サマリー
◆2022年7-9月期の実質GDP成長率は前期比年率+2.6%と、3四半期ぶりにプラス成長に転じた。市場予想(Bloomberg調査:同+2.4%)に概ね沿った結果であり、サプライズはない。設備投資は加速し、米国経済の屋台骨である個人消費は底堅い結果となったものの、金融引き締めの影響を受け、住宅投資が大幅な減少となった。結果、米国経済の自律的な成長を意味する民間最終需要(個人消費、設備投資、住宅投資の和)は同+0.1%と4-6月期(同+0.5%)から伸び幅が縮小し、景気の減速感は強まった。

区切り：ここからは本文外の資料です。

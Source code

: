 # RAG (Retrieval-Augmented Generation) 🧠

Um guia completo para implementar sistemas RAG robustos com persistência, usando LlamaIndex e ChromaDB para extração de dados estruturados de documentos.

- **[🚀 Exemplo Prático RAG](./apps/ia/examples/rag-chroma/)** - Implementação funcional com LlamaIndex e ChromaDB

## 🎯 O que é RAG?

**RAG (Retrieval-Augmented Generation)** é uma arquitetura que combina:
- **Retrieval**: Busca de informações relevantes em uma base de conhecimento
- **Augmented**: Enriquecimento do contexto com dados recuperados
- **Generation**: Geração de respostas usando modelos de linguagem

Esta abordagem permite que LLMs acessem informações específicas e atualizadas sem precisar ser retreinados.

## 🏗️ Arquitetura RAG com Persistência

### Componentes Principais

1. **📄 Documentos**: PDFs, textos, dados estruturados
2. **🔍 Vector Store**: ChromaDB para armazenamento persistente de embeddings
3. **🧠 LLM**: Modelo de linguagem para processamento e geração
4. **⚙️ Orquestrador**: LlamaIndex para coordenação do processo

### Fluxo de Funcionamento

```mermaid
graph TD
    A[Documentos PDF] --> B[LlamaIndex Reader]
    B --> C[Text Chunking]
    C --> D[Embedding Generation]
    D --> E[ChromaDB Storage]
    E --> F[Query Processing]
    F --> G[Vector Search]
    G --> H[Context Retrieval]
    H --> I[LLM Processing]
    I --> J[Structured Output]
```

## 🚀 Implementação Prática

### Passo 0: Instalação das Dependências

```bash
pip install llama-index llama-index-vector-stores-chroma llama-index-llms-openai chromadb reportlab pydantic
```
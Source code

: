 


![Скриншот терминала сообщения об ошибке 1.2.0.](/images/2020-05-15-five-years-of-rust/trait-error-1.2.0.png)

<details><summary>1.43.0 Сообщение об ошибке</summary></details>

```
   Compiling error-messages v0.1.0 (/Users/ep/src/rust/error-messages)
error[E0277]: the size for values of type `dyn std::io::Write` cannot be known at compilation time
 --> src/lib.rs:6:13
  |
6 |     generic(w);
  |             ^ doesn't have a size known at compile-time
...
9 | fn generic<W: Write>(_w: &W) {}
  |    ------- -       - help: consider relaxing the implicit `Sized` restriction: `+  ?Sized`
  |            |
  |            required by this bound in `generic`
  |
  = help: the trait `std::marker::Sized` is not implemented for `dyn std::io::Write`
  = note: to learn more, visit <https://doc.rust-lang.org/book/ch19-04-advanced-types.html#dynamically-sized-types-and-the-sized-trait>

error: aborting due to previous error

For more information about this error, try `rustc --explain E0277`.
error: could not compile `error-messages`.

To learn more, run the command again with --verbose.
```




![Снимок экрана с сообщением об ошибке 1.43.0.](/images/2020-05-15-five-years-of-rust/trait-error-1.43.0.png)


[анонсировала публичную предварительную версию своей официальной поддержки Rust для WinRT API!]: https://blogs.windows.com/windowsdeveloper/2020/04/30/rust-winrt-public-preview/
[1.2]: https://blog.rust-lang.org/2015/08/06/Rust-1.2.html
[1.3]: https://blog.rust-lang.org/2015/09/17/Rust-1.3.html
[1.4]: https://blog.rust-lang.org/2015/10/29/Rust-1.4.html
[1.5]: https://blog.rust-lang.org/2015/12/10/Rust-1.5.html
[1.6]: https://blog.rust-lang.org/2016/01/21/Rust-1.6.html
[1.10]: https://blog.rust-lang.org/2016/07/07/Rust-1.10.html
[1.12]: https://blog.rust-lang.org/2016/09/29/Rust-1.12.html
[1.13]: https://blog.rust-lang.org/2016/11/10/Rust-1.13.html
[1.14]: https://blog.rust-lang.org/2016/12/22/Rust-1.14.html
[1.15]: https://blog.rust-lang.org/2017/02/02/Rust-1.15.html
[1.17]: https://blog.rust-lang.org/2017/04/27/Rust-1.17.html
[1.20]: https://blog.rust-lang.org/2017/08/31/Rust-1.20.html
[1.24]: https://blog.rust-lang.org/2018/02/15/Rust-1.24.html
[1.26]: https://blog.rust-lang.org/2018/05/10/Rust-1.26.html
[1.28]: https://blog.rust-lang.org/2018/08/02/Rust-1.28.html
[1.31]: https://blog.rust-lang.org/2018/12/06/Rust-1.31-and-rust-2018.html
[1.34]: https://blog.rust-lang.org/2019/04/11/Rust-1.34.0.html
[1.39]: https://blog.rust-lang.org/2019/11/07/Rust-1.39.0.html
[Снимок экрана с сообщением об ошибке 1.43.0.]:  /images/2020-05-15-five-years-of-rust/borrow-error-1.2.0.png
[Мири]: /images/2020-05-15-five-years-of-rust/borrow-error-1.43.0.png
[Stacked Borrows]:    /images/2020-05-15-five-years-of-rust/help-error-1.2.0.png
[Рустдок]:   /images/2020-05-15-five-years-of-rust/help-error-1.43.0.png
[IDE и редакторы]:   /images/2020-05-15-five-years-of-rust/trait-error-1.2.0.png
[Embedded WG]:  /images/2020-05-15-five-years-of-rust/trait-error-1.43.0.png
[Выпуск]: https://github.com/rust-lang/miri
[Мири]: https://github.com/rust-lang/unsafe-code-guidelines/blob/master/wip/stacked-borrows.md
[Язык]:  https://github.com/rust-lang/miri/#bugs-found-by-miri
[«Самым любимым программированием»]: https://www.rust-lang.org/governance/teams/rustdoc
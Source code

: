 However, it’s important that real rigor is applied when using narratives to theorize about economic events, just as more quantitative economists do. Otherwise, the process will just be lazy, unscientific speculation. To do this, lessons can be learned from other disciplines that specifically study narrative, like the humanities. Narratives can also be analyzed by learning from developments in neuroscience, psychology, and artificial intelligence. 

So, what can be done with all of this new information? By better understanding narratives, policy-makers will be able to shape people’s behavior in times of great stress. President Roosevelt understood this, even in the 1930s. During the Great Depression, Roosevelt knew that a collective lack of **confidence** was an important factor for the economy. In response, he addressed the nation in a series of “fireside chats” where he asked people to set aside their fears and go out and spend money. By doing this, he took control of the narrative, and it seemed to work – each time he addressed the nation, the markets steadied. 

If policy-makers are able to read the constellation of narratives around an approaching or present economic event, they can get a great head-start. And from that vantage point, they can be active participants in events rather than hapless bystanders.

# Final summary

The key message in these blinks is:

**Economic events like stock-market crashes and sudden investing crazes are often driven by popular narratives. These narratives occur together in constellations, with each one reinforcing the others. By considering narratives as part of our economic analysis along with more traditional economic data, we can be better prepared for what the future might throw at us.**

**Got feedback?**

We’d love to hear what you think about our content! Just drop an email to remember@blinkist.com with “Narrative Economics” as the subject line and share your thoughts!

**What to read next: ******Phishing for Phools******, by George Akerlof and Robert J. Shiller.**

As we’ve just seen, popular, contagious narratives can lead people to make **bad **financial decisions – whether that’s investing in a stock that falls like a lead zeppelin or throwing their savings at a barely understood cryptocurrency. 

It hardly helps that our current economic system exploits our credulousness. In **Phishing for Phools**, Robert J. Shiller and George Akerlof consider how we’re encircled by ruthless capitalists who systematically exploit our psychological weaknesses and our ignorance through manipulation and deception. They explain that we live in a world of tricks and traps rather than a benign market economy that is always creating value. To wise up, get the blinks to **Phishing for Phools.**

◆10-12月期に関しても、民間最終需要は伸び悩むことが見込まれる。タイトな金融環境が継続することで、住宅投資は引き続き低迷することが想定され、設備投資や個人消費も景気全体が減速する中で徐々にペースダウンしていくことが想定される。実質GDPのヘッドラインは純輸出や民間在庫によって左右されやすい構図が続くわけだが、これらに関しても押し上げ要因としては期待しにくいことから、10-12月期以降の実質GDPは減速していくことが予想される。景気が減速していくことは、インフレ抑制に向けて金融引き締めを進めるFRBにとっては想定通りの結果といえるが、景気後退へと転じる可能性も高まる。インフレ抑制と景気後退リスクのバランスをいかに取るか、FOMCは難しいかじ取りを迫られている。